Councillor Charlotte Cupit, Cabinet Member at the Council for Environmental Services, said, “Since taking control of the District Council two years ago, we’ve been trying to fix the Labour administration’s legacy of planning chaos in our area, which has led to a decade without a Local Plan, hundreds of speculative and unplanned houses and strain that we’re now seeing on our infrastructure.
“We inherited a draft plan which was at a late stage of an independent examination process and we’ve been working to try to amend the draft Plan to remove the remaining Green Belt allocations. We’ll keep working to fix the planning mess which hasn’t worked for any part of our District, so that we can then focus on local consultation and positively planning growth and infrastructure improvements in our area in the future.”
Notes & Timeline:
- North East Derbyshire District Council last adopted a Local Development Plan in 2005. It expired in 2011 and since then the Labour-run District Council has taken almost a decade to produce a new Local Plan, when most local authorities were adopting new plans within around 3-4 years.
- As a result, many communities in the south of the District were prone to speculative development which, due to the lack of a Local Plan, were difficult for the Council to fight. This resulted in thousands of new homes being approved in what many communities felt were inappropriate locations.
- When the District Council first published its initial draft of the current Local Plan in 2017, the Plan included proposals for approximately 2000 houses in the Green Belt around the northern towns and villages of Dronfield, Eckington and Killamarsh. Since then, opposition Conservative Councillors have fought many aspects of the Plan, including its green belt proposals, every step of the way.
- During the various consultations since 2017, Conservative Councillors and Lee Rowley MP have organised public meetings, delivered thousands of letters to residents to raise awareness and encourage consultation responses and submitted their own comprehensive objections.
- The active campaigning, alongside local residents, helped see several proposed sites pulled out of the plan, including sites at Hallowes Golf Club and Hilltop in Dronfield.
- In late 2018, together with residents and campaign groups, Conservative Councillors and Lee Rowley MP attended the Public Examination to make the case to the national Planning Inspector that further green belt allocations should be withdrawn.
- In February 2019, the Inspector released her interim findings, which proposed the removal from the Plan of sites for 400 homes in Eckington, 200 homes in Coal Aston and the reduction of a further site in Dronfield at Chesterfield Road as part of upcoming Main Modifications.
- In May 2019, the Conservatives took control of North East Derbyshire District Council from Labour in the local elections and wrote to the Inspector to pause the process while they undertook an review of the options moving forward. In the ensuing period the Council has been seeking advice and reviewing its options to make changes to the Plan.
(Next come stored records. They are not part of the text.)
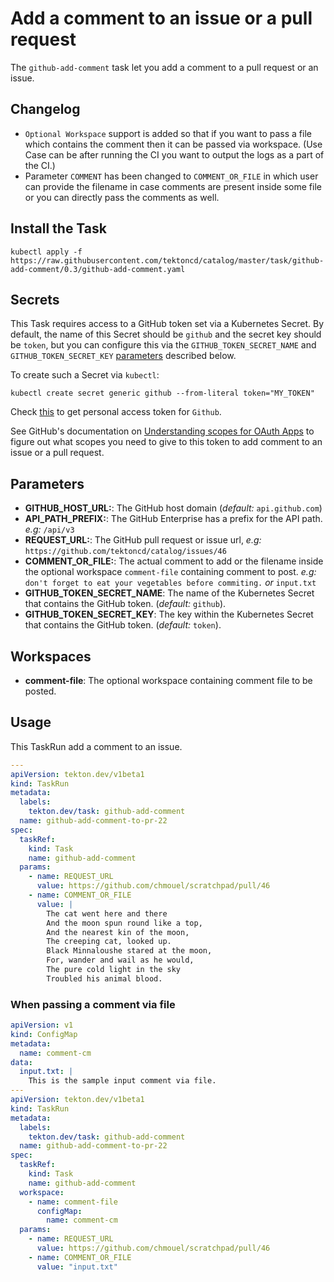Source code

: # Add a comment to an issue or a pull request

The `github-add-comment` task let you add a comment to a pull request or an
issue.

## Changelog

- `Optional Workspace` support is added so that if you want to pass a file
  which contains the comment then it can be passed via workspace.
  (Use Case can be after running the CI you want to output the logs as
  a part of the CI.)
- Parameter `COMMENT` has been changed to `COMMENT_OR_FILE` in which user can
  provide the filename in case comments are present inside some file or you can
  directly pass the comments as well.

## Install the Task

```
kubectl apply -f https://raw.githubusercontent.com/tektoncd/catalog/master/task/github-add-comment/0.3/github-add-comment.yaml
```

## Secrets

This Task requires access to a GitHub token set via a Kubernetes Secret. By default, the name of this Secret should be `github` and the secret key should be `token`, but you can configure this via the `GITHUB_TOKEN_SECRET_NAME` and `GITHUB_TOKEN_SECRET_KEY` [parameters](#parameters) described below.

To create such a Secret via `kubectl`:

```
kubectl create secret generic github --from-literal token="MY_TOKEN"
```

Check [this](https://help.github.com/en/github/authenticating-to-github/creating-a-personal-access-token-for-the-command-line) to get personal access token for `Github`.

See GitHub's documentation on [Understanding scopes for OAuth Apps](https://developer.github.com/apps/building-oauth-apps/understanding-scopes-for-oauth-apps/) to figure out what scopes you need to give to this token to add comment to an issue or a pull request.

## Parameters

- **GITHUB_HOST_URL:**: The GitHub host domain (_default:_ `api.github.com`)
- **API_PATH_PREFIX:**: The GitHub Enterprise has a prefix for the API path. _e.g:_ `/api/v3`
- **REQUEST_URL:**: The GitHub pull request or issue url, _e.g:_
  `https://github.com/tektoncd/catalog/issues/46`
- **COMMENT_OR_FILE:**: The actual comment to add or the filename inside the
  optional workspace `comment-file` containing comment to post. _e.g:_ `don't forget to eat your vegetables before commiting.` _or_ `input.txt`
- **GITHUB_TOKEN_SECRET_NAME**: The name of the Kubernetes Secret that
  contains the GitHub token. (_default:_ `github`).
- **GITHUB_TOKEN_SECRET_KEY**: The key within the Kubernetes Secret that contains the GitHub token. (_default:_ `token`).

## Workspaces

- **comment-file**: The optional workspace containing comment file to be posted.

## Usage

This TaskRun add a comment to an issue.

```yaml
---
apiVersion: tekton.dev/v1beta1
kind: TaskRun
metadata:
  labels:
    tekton.dev/task: github-add-comment
  name: github-add-comment-to-pr-22
spec:
  taskRef:
    kind: Task
    name: github-add-comment
  params:
    - name: REQUEST_URL
      value: https://github.com/chmouel/scratchpad/pull/46
    - name: COMMENT_OR_FILE
      value: |
        The cat went here and there
        And the moon spun round like a top,
        And the nearest kin of the moon,
        The creeping cat, looked up.
        Black Minnaloushe stared at the moon,
        For, wander and wail as he would,
        The pure cold light in the sky
        Troubled his animal blood.
```

### When passing a comment via file

```yaml
apiVersion: v1
kind: ConfigMap
metadata:
  name: comment-cm
data:
  input.txt: |
    This is the sample input comment via file.
---
apiVersion: tekton.dev/v1beta1
kind: TaskRun
metadata:
  labels:
    tekton.dev/task: github-add-comment
  name: github-add-comment-to-pr-22
spec:
  taskRef:
    kind: Task
    name: github-add-comment
  workspace:
    - name: comment-file
      configMap:
        name: comment-cm
  params:
    - name: REQUEST_URL
      value: https://github.com/chmouel/scratchpad/pull/46
    - name: COMMENT_OR_FILE
      value: "input.txt"
```
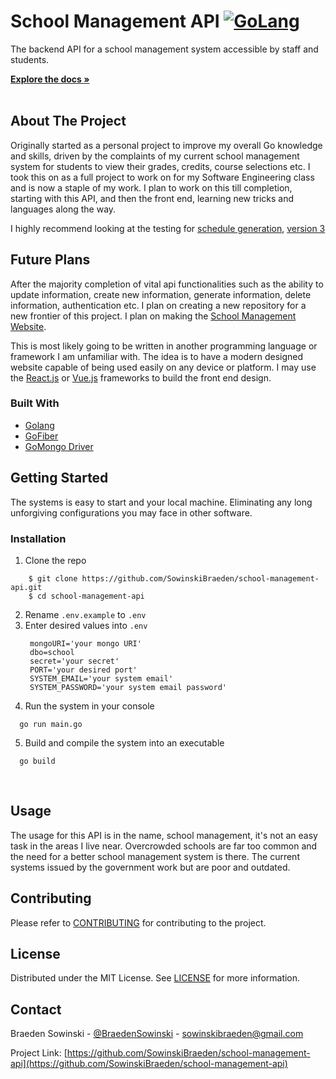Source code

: # School Management API [![GoLang](https://pkg.go.dev/badge/golang.org/x/example.svg)](https://go.dev/)

The backend API for a school management system accessible by staff and students.

<a href="https://github.com/SowinskiBraeden/school-management-api"><strong>Explore the docs »</strong></a>
<br>
<br>

## About The Project

Originally started as a personal project to improve my overall Go knowledge and skills, driven by the complaints
of my current school management system for students to view their grades, credits, course selections etc. I took
this on as a full project to work on for my Software Engineering class and is now a staple of my work. I plan to
work on this till completion, starting with this API, and then the front end, learning new tricks and languages
along the way.

I highly recommend looking at the testing for [schedule generation](/test/scheduleGenerator), [version 3](/test/scheduleGenerator/generator_v3.py)

## Future Plans

After the majority completion of vital api functionalities such as the ability to update information, create new
information, generate information, delete information, authentication etc. I plan on creating a new repository 
for a new frontier of this project. I plan on making the [School Management Website](https://github.com/SowinskiBraeden/school-management-website).

This is most likely going to be written in another programming language or framework I am unfamiliar with. The 
idea is to have a modern designed website capable of being used easily on any device or platform. I may use the
[React.js](https://reactjs.org/) or [Vue.js](https://vuejs.org/) frameworks to build the front end design.
<br>

### Built With

* [Golang](https://go.dev/)
* [GoFiber](https://gofiber.io/)
* [GoMongo Driver](https://docs.mongodb.com/drivers/go/current/)

## Getting Started

The systems is easy to start and your local machine. Eliminating any long unforgiving configurations you may face in other software.

### Installation

1. Clone the repo
```
    $ git clone https://github.com/SowinskiBraeden/school-management-api.git
    $ cd school-management-api
```

2. Rename `.env.example` to `.env` 
3. Enter desired values into `.env`
   ```
    mongoURI='your mongo URI'
    dbo=school
    secret='your secret'
    PORT='your desired port'
    SYSTEM_EMAIL='your system email'
    SYSTEM_PASSWORD='your system email password'
   ```
4. Run the system in your console
```
  go run main.go
```
5. Build and compile the system into an executable
```
  go build
```
<br>


## Usage

The usage for this API is in the name, school management, it's not an easy task in the areas I live near. Overcrowded schools are far too common and the need for a better school management system is there. The current systems issued by the government work but are poor and outdated.


<!-- CONTRIBUTING -->
## Contributing

Please refer to [CONTRIBUTING](CONTRIBUTING.md) for contributing to the project.



<!-- LICENSE -->
## License

Distributed under the MIT License. See [LICENSE](LICENSE) for more information.


<!-- CONTACT -->
## Contact

Braeden Sowinski - [@BraedenSowinski](https://twitter.com/BraedenSowinski) - sowinskibraeden@gmail.com

Project Link: [https://github.com/SowinskiBraeden/school-management-api](https://github.com/SowinskiBraeden/school-management-api)
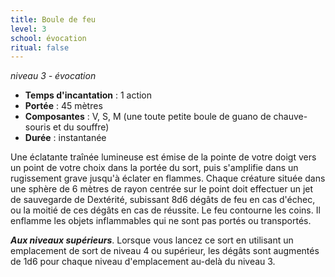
 ```yaml
---
title: Boule de feu
level: 3
school: évocation
ritual: false
---
```

*niveau 3 - évocation*

- **Temps d'incantation** : 1 action
- **Portée** : 45 mètres
- **Composantes** : V, S, M (une toute petite boule de guano de chauve-souris et du souffre)
- **Durée** : instantanée

Une éclatante traînée lumineuse est émise de la pointe de votre doigt vers un point de votre choix dans la portée du sort, puis s'amplifie dans un rugissement grave jusqu'à éclater en flammes. Chaque créature située dans une sphère de 6 mètres de rayon centrée sur le point doit effectuer un jet de sauvegarde de Dextérité, subissant 8d6 dégâts de feu en cas d'échec, ou la moitié de ces dégâts en cas de réussite. 
Le feu contourne les coins. Il enflamme les objets inflammables qui ne sont pas portés ou transportés.

**_Aux niveaux supérieurs_**. Lorsque vous lancez ce sort en utilisant un emplacement de sort de niveau 4 ou supérieur, les dégâts sont augmentés de 1d6 pour chaque niveau d'emplacement au-delà du niveau 3.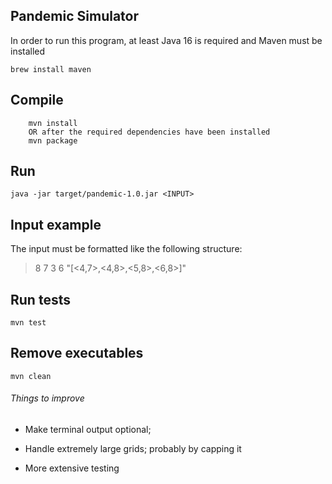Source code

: ## Pandemic Simulator

In order to run this program, at least Java 16 is required and Maven must be installed

	brew install maven

## Compile
```
	mvn install 
	OR after the required dependencies have been installed
	mvn package 
```
## Run

	java -jar target/pandemic-1.0.jar <INPUT>
	
## Input example

The input must be formatted like the following structure:

> 8 7 3 6 "[<4,7>,<4,8>,<5,8>,<6,8>]"


## Run tests

	mvn test

## Remove executables

	mvn clean


###### Things to improve

* Make terminal output optional;
	
* Handle extremely large grids; probably by capping it
	
* More extensive testing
Unfortunately, due to the late stage of the Plan in the adoption process and the tight legal framework that must be worked through, it was not possible to make changes without unpausing the Plan, continuing the process and working with residents to try to convince try the Inspector to make further changes through the final consultation process.
- During Nov 2020 to Jan 2021, the final Main Modifications Consultation took place and throughout the consultation, local Conservatives held public meetings, advice surgeries and delivered thousands of further leaflets to help raise awareness and support residents in submitting responses to it. Councillors and Lee Rowley MP also submitted their own comprehensive responses calling on the Inspector to go further in removing the remaining green belt development sites from the Plan. Several hundred residents, predominantly from Dronfield and Killamarsh, also responded to the consultation.
- July 2021 - The Inspector has now issued her final report and has not accepted the need to remove these remaining Green Belt allocations. Lee Rowley MP has therefore written to the Secretary of State to urge him to "call in" the Local Plan and make the necessary changes to protect the Green Belt.